If both the particles are moving with the same speed v, de Broglie wavelength of the heavier particle,
`` {\lambda }_{1}=\frac{h}{{m}_{1}v}`` ...(1)
de Broglie wavelength of the lighter particle,
`` {\lambda }_{2}=\frac{h}{{m}_{2}v}`` ...(2)
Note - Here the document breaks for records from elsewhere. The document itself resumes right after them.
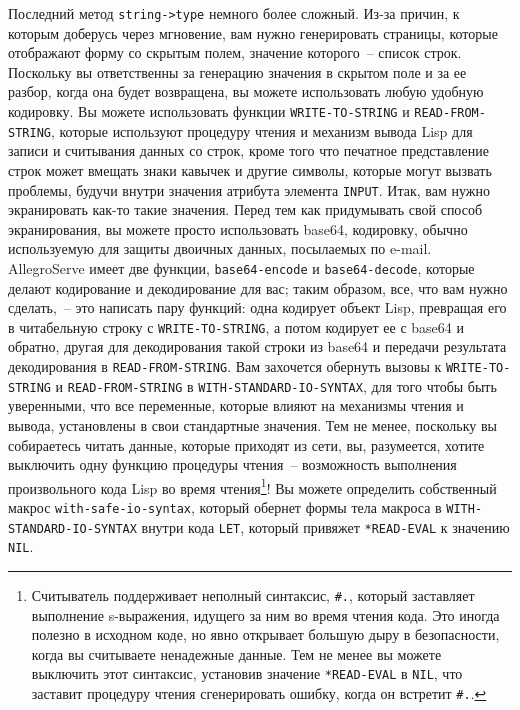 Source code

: Последний метод \lstinline{string->type}  немного более сложный. Из-за причин, к которым доберусь
через мгновение, вам нужно генерировать страницы, которые отображают форму со скрытым
полем, значение которого~-- список строк. Поскольку вы ответственны за генерацию значения в
скрытом поле и за ее разбор, когда она будет возвращена, вы можете использовать любую
удобную кодировку. Вы можете использовать функции \lstinline{WRITE-TO-STRING} и
\lstinline{READ-FROM-STRING}, которые используют процедуру чтения и механизм вывода Lisp для записи
и считывания данных со строк, кроме того что печатное представление строк может вмещать
знаки кавычек и другие символы, которые могут вызвать проблемы, будучи внутри значения
атрибута элемента \lstinline{INPUT}. Итак, вам нужно экранировать как-то такие значения. Перед
тем как придумывать свой способ экранирования, вы можете просто использовать base64,
кодировку, обычно используемую для защиты двоичных данных, посылаемых по e-mail. AllegroServe
имеет две функции, \lstinline{base64-encode} и \lstinline{base64-decode}, которые делают кодирование
и декодирование для вас; таким образом, все, что вам нужно сделать,~-- это написать пару
функций: одна кодирует объект Lisp, превращая его в читабельную строку с
\lstinline{WRITE-TO-STRING}, а потом кодирует ее с base64 и обратно, другая для декодирования
такой строки из base64 и передачи результата декодирования в \lstinline{READ-FROM-STRING}. Вам
захочется обернуть вызовы к \lstinline{WRITE-TO-STRING} и \lstinline{READ-FROM-STRING} в
\lstinline{WITH-STANDARD-IO-SYNTAX}, для того чтобы быть уверенными, что все переменные, которые
влияют на механизмы чтения и вывода, установлены в свои стандартные значения. Тем не менее,
поскольку вы собираетесь читать данные, которые приходят из сети, вы, разумеется, хотите
выключить одну функцию процедуры чтения~-- возможность выполнения произвольного кода Lisp во
время чтения\footnote{Считыватель поддерживает неполный синтаксис, \lstinline!#.!,
который заставляет выполнение s-выражения, идущего за ним во время чтения кода. Это иногда
полезно в исходном коде, но явно открывает большую дыру в безопасности, когда вы считываете
ненадежные данные. Тем не менее вы можете выключить этот синтаксис, установив значение
\lstinline{*READ-EVAL} в \lstinline{NIL}, что заставит процедуру чтения сгенерировать ошибку, когда он
встретит \lstinline!#.!.}! Вы можете определить собственный макрос
\lstinline{with-safe-io-syntax}, который обернет формы тела макроса в
\lstinline{WITH-STANDARD-IO-SYNTAX} внутри кода \lstinline{LET}, который привяжет \lstinline{*READ-EVAL} к
значению \lstinline{NIL}.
Thus, from equations (1) and (2), we find that if the particles are moving with the same speed v, then `` {\lambda }_{1}<{\lambda }_{2}``.
Hence, option
(a) is correct.
If they are moving with the same linear momentum, then using the de Broglie relation
`` \lambda =\frac{h}{p}``
We find that both the bodies will have the same wavelength. Hence, option
(b) is incorrect.
If K is the kinetic energy of both the particles, then de Broglie wavelength of the heavier particle,
`` {\lambda }_{1}=\frac{h}{\sqrt{2{m}_{1}K}}``
de Broglie wavelength of the lighter particle,
`` {\lambda }_{2}=\frac{h}{\sqrt{2{m}_{2}K}}``
It is clear from the above equation that if `` {m}_{1}>{m}_{2}``, then `` {\lambda }_{1}<{\lambda }_{2}``.
Hence, option
(c) is correct.
When they have fallen through the same height h, then velocity of both the bodies,
v = `` \sqrt{2gh}``
Now,
`` {\lambda }_{1}=\frac{h}{{m}_{1}\sqrt{2gh}}``
`` {\lambda }_{2}=\frac{h}{{m}_{2}\sqrt{2gh}}``
m₁>m₂
`` \therefore `` `` {\lambda }_{1}<{\lambda }_{2}``
Hence, option
(d) is correct.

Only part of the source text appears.